--- RECORDS TO PROCESS Enclosed Below ---

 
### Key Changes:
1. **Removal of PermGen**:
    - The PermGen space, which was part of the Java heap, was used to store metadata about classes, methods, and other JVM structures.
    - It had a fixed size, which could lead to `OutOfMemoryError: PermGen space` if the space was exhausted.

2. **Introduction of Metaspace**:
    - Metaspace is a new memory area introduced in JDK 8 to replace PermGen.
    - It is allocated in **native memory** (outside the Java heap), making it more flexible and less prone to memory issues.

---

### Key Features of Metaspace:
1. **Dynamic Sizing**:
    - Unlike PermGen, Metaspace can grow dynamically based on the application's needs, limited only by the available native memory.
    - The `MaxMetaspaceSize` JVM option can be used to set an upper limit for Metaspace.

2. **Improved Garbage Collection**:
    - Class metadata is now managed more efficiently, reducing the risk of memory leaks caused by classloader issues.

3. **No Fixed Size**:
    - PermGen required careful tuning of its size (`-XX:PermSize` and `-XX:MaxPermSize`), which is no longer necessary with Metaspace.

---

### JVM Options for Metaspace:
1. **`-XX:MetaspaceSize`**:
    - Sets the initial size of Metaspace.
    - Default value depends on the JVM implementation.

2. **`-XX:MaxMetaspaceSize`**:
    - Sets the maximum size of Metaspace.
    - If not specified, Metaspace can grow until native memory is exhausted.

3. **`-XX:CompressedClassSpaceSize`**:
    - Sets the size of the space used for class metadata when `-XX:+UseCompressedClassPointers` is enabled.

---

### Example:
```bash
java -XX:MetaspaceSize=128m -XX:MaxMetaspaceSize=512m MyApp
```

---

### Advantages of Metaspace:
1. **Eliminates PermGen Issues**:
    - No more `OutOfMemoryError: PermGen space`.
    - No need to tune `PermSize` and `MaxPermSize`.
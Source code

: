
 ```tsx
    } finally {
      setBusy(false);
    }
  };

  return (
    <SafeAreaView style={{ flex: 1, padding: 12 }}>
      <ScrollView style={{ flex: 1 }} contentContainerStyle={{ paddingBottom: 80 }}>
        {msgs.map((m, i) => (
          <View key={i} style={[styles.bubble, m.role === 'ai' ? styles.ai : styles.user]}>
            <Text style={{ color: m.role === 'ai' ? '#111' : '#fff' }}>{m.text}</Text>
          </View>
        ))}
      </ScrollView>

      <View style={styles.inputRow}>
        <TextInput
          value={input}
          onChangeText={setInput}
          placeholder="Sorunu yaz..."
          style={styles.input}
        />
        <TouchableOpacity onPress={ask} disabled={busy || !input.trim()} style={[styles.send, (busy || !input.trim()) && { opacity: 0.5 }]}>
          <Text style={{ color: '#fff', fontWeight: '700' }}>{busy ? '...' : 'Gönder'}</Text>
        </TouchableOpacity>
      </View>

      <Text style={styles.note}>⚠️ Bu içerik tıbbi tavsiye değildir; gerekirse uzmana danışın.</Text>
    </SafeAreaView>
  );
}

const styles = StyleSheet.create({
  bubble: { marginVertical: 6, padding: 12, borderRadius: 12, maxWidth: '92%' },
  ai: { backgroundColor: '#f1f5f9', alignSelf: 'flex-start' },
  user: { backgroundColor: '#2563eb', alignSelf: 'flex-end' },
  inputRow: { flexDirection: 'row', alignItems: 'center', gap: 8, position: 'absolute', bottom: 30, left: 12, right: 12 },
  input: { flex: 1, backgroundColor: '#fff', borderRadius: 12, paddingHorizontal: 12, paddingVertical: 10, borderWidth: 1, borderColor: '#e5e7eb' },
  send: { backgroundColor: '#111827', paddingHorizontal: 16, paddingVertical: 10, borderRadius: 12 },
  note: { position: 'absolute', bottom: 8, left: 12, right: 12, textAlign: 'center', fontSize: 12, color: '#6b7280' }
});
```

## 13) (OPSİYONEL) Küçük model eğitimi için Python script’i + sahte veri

--- End of Enclosed RECORDS TO PROCESS ---

▸ **WHAT IS REQUIRED**
Of the entries above, repeat exactly the lines between the line with "- It is allocated" and the line with "- Unlike PermGen, Metaspace", inclusive, and no others.

▸ **RESPONSE**
    - It is allocated in **native memory** (outside the Java heap), making it more flexible and less prone to memory issues.

---

### Key Features of Metaspace:
1. **Dynamic Sizing**:
    - Unlike PermGen, Metaspace can grow dynamically based on the application's needs, limited only by the available native memory.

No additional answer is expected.